Saturday, February 04, 2012

transcendence, or how God tries to woo me

* Birdsong in the mornings when I walk to work or open the balcony door - even in midwinter, even when it's 25 degrees below freezing point.
* A day off, lounging on the couch with a coffee mug. Watching spring clouds or a bleak winter sun - sticking close to the horizon - move across the sky, taking their time. In no hurry anywhere, just being what they are: glorious.
* A bathtub, candlelight and Bach.
* Ireland.
* Taking a break from a grey, anguished, everyday life and sitting down at a café table. Being comforted by caffeine and a sugar rush, watching people walk by and having important thoughts just come to me. Or even just retiring to the dismal staff room at work and pouring myself a cup of hot black coffee, feeling as if this is a tiny moment of grace.
* Pubs.
* Ancient vaults surrounding me as I feel centuries of human life rush by.
* Music that overwhelms me, classical and modern at once.
* A walk through a foreign landscape.
* A smile and a touch from someone admirable.
* Experiencing the flow of creating / learning / doing something I'm good at / spiking a volleyball.
* A long drive, alone with music.
* Summer evenings by the sea, with a bottle of wine.
* The moment when I realise that someone knows exactly how I feel.
* The feeling of rebellion and freedom and being strong - I might have to explore that one further.
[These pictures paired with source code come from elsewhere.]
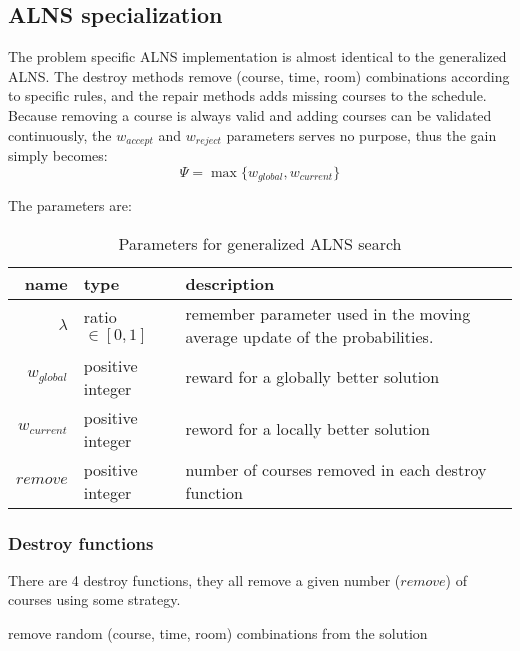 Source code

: \subsection{ALNS specialization}

The problem specific ALNS implementation is almost identical to the generalized ALNS. The destroy methods remove (course, time, room) combinations according to specific rules, and the repair methods adds missing courses to the schedule. Because removing a course is always valid and adding courses can be validated continuously, the $w_{accept}$ and $w_{reject}$ parameters serves no purpose, thus the gain simply becomes:
\begin{equation}
\Psi = \max\{w_{global}, w_{current}\}
\end{equation}

The parameters are:

\begin{table}[H]
\centering
\begin{tabular}{r|p{2.5cm}|p{6cm}}
	name & type & description \\ \hline
	$\lambda$ & ratio $\in [0, 1]$ & remember parameter used in the moving average update of the probabilities. \\
	$w_{global}$ & positive integer & reward for a globally better solution \\
	$w_{current}$ & positive integer & reword for a locally better solution \\
	$remove$ & positive integer & number of courses removed in each destroy function
\end{tabular}
\caption{Parameters for generalized ALNS search}
\end{table}

\subsubsection{Destroy functions}

There are 4 destroy functions, they all remove a given number ($remove$) of courses using some strategy.

\begin{algorithm}[H]
  \caption{remove random (course, time, room) combinations from the solution}
  \begin{algorithmic}[1]
        \State {}
      \EndFor
    \EndFunction
  \end{algorithmic}
\end{algorithm}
Thursday, November 24, 2011

when I learned to spell Choszczno

Poland, in the '90s.

Summer heat makes the pavement soggy and minds foggy. Fairly clueless foreign teenagers sing in the streets for mildly interested Poles.

I sing my heart out, giggle when people give us money, long for an icecream and drown in the dark eyes of a Polish boy named Robert. New friends try to teach me the language, the icecream costs us thousands of zlotys and nights are spent sleeping on couches and floors.

We rehearse a dance routine by the tall, rundown apartment buildings where we live, while our host family's poodle begs us for snacks. Our hostess cooks us strange food in the tiny, muggy flat with the lace curtains. We take a canoe trip along silent lakes and creeks overgrown with the lushness of high summer and share baskets of cherries. We spend cooler evenings on the basketball and volleyball courts with youngsters from the neighbourhood. I have my heart broken by Robert of the dark eyes but I have friends who hug me, tease me and make me laugh with their weird plans of touring in a Fiat Polski. I realise that the strange people of Eastern Europe are fun, warm-hearted, wise and do know how to do a decent volleyball spike.

Saturday, March 14, 2009

may the force be with me

When I slam the volleyball down on the opposite side of the net and I really got it right this time and all my energy erupts in that single moment... I can hear a choir of angels sing. Peace and good will and God's favour.

Wednesday, April 16, 2008

the landing is never easy



Jumping, in volleyball, is really flying. At least when you put your heart and every little one of your muscles into it and forget about everything except hitting that ball. Feels like being up there in the air forever.

And then you land on your team mate's foot and you try not to land at all but inevitably feel your ankle twist. And hurt.

Happened to me yesterday, and now I hobble around with a cane as my new best friend. But people are giving me sympathy and chocolates and I get to lie on the couch and read books.